Mientras nos guiaba a nuestra mesa, nos describía con entusiasmo las delicias prohibidas para nuestras dietas. Luego nos dirigimos al patio interior, un oasis lleno de plantas y dominado por una impresionante fuente de piedra esculpida con figuras olmecas o mayas. Tomé a Susana por la cintura y la atraje hacia mí, sintiendo su respiración agitada por la emoción o el calor sofocante de Playa del Carmen en octubre.
Susana estaba preocupada por el colegio, donde era la única maestra de Biología. Su sentido de responsabilidad y profesionalismo me habían atraído desde el principio. A pesar de los pocos recursos del colegio, innovaba y motivaba a sus estudiantes. Sin embargo, su primera objeción al aceptar este viaje fue el temor a atrasarse con sus clases.
"Disfruta el ahora, Susana", le dije. "Nadie en el colegio va a desaparecer ni extrañará nuestra ausencia. Las clases seguirán como siempre y nuestros estudiantes estarán ahí cuando regresemos. Lo único que importa ahora somos nosotros, estos tacos de carne con guacamole y saber que somos felices".
Justo entonces, la joven que nos había recibido llegó con un regalo: dos vistosos vasos con agüita de Jamaica. "Regalo para la hermosa pareja", dijo con una sonrisa. Su gesto me ayudó a romper el estado sombrío de Susana.

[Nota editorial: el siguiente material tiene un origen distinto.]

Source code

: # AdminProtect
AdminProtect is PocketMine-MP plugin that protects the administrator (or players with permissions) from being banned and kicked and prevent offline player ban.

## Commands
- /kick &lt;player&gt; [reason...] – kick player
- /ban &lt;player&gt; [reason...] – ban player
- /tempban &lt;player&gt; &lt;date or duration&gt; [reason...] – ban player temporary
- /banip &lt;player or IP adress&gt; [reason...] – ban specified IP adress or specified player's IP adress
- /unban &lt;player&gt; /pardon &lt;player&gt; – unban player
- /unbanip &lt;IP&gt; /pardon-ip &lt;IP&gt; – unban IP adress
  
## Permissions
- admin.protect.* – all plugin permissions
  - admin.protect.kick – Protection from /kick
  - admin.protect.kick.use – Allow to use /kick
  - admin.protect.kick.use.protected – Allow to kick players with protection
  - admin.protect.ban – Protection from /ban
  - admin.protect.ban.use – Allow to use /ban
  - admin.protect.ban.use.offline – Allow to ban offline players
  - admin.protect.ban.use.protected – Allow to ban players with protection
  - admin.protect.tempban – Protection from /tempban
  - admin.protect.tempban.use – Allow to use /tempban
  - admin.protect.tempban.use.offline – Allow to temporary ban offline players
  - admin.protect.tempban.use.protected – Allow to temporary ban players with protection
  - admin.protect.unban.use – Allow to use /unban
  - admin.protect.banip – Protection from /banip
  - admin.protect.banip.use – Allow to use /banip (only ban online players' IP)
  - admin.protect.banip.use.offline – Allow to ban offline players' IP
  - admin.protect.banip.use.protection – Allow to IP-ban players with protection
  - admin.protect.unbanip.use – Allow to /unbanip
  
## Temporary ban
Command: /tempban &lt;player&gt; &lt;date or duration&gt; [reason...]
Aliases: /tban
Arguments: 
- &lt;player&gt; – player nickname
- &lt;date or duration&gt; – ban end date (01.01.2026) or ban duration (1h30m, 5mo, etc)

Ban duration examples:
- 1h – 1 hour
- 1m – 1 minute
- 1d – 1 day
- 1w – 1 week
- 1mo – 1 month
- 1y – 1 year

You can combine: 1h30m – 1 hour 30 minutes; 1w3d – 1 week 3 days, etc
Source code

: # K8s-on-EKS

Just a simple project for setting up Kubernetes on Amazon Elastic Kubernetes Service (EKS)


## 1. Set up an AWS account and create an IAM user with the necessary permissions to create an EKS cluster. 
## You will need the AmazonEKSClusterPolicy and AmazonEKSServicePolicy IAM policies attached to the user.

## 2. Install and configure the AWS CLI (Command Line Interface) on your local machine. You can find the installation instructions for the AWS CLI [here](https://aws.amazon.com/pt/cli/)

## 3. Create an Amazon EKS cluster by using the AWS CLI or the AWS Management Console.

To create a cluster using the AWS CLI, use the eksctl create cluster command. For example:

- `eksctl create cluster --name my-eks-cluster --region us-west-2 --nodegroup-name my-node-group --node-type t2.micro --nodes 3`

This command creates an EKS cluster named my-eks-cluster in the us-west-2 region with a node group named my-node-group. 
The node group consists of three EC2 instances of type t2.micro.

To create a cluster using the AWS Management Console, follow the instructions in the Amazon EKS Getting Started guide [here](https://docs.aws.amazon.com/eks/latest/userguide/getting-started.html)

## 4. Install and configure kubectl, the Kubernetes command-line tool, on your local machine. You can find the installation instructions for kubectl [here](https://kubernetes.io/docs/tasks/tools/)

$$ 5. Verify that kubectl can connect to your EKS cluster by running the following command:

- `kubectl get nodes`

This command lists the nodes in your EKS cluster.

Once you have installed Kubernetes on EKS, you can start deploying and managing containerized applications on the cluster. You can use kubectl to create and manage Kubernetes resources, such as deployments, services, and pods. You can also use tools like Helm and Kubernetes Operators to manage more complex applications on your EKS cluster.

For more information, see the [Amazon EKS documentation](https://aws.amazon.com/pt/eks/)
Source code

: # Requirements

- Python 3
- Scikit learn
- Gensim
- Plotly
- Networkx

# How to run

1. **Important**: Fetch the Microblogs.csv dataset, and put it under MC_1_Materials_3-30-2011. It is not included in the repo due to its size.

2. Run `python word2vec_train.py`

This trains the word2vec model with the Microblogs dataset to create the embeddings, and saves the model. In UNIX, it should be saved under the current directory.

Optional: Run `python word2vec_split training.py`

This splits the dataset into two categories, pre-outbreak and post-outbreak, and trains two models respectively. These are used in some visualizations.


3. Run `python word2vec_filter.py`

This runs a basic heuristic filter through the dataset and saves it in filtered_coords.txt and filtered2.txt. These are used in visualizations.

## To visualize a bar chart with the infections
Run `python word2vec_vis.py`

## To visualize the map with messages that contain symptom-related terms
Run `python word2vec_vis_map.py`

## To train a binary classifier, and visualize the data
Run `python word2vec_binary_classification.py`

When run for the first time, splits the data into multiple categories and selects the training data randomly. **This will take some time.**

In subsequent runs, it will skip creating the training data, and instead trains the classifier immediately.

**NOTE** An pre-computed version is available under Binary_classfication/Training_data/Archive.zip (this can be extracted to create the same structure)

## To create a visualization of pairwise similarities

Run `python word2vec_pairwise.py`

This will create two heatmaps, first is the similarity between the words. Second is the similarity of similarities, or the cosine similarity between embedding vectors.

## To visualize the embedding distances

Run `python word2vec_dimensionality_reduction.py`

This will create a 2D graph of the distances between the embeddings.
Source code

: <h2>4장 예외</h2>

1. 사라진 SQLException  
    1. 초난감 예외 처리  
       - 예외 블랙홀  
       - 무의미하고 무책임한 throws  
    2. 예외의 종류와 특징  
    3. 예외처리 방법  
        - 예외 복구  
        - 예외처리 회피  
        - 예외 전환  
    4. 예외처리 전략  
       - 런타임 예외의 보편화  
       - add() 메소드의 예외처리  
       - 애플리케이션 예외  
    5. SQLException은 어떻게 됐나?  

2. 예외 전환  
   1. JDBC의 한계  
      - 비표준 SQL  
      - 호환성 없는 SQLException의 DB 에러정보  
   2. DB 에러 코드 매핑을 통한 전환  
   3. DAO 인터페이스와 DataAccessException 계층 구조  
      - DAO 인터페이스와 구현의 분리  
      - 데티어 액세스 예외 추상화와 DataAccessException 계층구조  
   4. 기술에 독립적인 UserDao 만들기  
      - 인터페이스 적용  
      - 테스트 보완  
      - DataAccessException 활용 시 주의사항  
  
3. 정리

"¿Te das cuenta cómo todo funciona a nuestro favor?", le dije. "¿Qué posibilidades teníamos de conocernos y enamorarnos? Dos solteros con vidas armadas, pero solitarias. No lamento no haberte conocido antes, porque creo que no hubiese sido igual. Nuestro encuentro fue precisamente en este momento de nuestras vidas, cuando ambos amamos y sufrimos por nuestro trabajo. Amo tu independencia y te agradezco por respetar la mía. Quiero aprovechar cada minuto contigo, sin pensar en nada más".
Susana sonrió, pero aún estaba preocupada por la licencia. "Recuerda que la doctora Sáez dijo que el amor es como una enfermedad", le dije. "Y ciertamente, ambos la hemos contraído. Son once días, Susana, pero espero que se conviertan en una vida entera contigo".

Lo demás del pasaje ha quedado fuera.